───── Source records ─────
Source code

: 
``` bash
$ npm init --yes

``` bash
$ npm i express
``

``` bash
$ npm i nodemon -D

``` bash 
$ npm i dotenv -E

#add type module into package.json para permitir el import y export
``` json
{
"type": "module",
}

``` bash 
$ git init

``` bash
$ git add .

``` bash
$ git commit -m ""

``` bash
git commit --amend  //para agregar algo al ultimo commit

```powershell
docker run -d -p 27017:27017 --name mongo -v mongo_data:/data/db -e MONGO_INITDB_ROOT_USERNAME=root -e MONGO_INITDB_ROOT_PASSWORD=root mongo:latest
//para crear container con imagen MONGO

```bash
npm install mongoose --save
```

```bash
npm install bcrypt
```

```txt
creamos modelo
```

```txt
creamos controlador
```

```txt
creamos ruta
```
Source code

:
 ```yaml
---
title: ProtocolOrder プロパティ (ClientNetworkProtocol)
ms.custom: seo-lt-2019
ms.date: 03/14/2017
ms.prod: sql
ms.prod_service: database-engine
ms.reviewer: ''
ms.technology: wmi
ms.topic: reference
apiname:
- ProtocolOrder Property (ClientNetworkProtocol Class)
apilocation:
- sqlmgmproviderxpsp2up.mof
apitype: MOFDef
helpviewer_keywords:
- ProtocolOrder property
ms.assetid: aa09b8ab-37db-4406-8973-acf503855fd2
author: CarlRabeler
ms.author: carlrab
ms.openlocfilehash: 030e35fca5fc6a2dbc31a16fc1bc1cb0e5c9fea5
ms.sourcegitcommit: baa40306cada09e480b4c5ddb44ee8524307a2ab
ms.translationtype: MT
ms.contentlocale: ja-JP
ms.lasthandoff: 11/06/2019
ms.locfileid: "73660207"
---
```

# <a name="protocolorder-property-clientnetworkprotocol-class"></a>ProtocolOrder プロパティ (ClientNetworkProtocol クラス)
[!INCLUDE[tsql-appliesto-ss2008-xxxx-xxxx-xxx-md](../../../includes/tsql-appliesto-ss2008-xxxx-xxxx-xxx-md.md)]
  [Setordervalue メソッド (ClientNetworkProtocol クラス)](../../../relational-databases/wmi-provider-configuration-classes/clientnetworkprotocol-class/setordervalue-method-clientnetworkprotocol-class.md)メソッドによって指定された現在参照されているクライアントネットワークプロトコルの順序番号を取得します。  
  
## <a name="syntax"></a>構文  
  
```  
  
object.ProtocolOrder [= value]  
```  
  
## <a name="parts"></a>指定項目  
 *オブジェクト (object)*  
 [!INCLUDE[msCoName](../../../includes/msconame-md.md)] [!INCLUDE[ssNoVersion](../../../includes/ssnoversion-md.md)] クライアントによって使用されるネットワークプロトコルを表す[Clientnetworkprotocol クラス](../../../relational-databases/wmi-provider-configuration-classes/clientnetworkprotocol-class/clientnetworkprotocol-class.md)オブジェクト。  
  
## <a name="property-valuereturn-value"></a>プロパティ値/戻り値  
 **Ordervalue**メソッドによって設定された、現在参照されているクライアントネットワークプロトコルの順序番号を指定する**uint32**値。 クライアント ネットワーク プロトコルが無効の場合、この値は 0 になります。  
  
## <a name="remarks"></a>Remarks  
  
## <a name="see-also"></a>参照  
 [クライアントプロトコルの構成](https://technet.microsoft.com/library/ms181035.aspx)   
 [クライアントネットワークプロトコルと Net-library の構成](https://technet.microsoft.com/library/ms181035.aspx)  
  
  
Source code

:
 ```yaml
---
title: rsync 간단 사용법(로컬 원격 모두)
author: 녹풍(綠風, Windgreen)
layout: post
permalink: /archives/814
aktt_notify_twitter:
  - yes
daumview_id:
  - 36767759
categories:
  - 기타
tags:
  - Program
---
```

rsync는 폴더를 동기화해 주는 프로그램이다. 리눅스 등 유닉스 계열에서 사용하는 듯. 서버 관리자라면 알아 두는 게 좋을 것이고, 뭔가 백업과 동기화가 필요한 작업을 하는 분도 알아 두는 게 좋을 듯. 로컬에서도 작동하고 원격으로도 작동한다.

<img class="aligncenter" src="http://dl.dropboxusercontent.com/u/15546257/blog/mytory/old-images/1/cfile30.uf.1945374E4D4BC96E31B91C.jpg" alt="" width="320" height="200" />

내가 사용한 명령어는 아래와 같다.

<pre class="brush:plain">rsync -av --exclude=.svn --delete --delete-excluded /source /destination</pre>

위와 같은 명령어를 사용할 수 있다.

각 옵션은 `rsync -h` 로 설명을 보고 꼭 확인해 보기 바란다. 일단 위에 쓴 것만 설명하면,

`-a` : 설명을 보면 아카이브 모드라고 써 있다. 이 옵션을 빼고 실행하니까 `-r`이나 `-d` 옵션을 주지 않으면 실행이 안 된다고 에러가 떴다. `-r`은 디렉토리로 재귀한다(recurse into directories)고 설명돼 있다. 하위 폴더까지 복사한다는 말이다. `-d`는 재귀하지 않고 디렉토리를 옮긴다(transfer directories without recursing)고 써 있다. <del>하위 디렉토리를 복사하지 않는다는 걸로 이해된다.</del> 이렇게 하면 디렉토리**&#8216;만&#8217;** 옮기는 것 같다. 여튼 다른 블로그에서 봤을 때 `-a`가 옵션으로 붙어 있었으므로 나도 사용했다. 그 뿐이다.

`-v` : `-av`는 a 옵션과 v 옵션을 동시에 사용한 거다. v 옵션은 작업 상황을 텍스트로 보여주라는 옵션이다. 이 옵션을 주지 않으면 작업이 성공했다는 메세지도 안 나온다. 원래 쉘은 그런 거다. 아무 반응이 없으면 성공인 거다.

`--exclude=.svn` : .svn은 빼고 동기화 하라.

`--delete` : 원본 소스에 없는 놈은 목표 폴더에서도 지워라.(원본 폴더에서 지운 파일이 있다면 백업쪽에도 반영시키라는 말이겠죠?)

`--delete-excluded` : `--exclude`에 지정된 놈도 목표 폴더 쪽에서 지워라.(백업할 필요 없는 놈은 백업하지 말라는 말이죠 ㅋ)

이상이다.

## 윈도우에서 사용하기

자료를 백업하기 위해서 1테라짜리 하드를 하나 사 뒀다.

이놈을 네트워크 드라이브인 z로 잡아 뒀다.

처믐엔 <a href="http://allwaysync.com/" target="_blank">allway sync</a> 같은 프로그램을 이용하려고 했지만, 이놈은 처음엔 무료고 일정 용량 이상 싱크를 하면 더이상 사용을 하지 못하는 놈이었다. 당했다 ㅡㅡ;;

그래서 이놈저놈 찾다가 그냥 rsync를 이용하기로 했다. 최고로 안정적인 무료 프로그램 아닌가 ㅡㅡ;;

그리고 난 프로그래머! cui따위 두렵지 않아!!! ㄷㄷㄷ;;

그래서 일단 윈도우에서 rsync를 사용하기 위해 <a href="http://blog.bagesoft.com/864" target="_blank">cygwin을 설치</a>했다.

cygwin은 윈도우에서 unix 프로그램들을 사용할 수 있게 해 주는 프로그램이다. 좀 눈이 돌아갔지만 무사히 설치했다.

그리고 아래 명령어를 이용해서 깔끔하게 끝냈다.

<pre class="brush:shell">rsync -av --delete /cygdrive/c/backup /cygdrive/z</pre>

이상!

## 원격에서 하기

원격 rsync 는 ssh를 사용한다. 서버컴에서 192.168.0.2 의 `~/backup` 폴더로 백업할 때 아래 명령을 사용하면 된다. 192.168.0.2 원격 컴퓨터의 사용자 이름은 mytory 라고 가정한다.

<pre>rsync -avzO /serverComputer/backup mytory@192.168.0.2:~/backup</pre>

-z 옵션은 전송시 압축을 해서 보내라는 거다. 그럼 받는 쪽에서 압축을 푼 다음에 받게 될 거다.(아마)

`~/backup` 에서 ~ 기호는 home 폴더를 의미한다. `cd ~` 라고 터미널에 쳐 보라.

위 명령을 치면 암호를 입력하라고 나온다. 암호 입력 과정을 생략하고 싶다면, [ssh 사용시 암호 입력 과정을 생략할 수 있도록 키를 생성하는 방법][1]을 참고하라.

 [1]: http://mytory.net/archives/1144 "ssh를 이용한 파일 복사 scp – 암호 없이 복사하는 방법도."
─────
(Aim of the exercise) What is asked for is an exact copy of the lines above from the one containing "내가 사용한 명령어는 아래와 같다." through the one containing "사용했다. 그 뿐이다.", and only those.

(Result of the exercise)
내가 사용한 명령어는 아래와 같다.

<pre class="brush:plain">rsync -av --exclude=.svn --delete --delete-excluded /source /destination</pre>

위와 같은 명령어를 사용할 수 있다.

각 옵션은 `rsync -h` 로 설명을 보고 꼭 확인해 보기 바란다. 일단 위에 쓴 것만 설명하면,

`-a` : 설명을 보면 아카이브 모드라고 써 있다. 이 옵션을 빼고 실행하니까 `-r`이나 `-d` 옵션을 주지 않으면 실행이 안 된다고 에러가 떴다. `-r`은 디렉토리로 재귀한다(recurse into directories)고 설명돼 있다. 하위 폴더까지 복사한다는 말이다. `-d`는 재귀하지 않고 디렉토리를 옮긴다(transfer directories without recursing)고 써 있다. <del>하위 디렉토리를 복사하지 않는다는 걸로 이해된다.</del> 이렇게 하면 디렉토리**&#8216;만&#8217;** 옮기는 것 같다. 여튼 다른 블로그에서 봤을 때 `-a`가 옵션으로 붙어 있었으므로 나도 사용했다. 그 뿐이다.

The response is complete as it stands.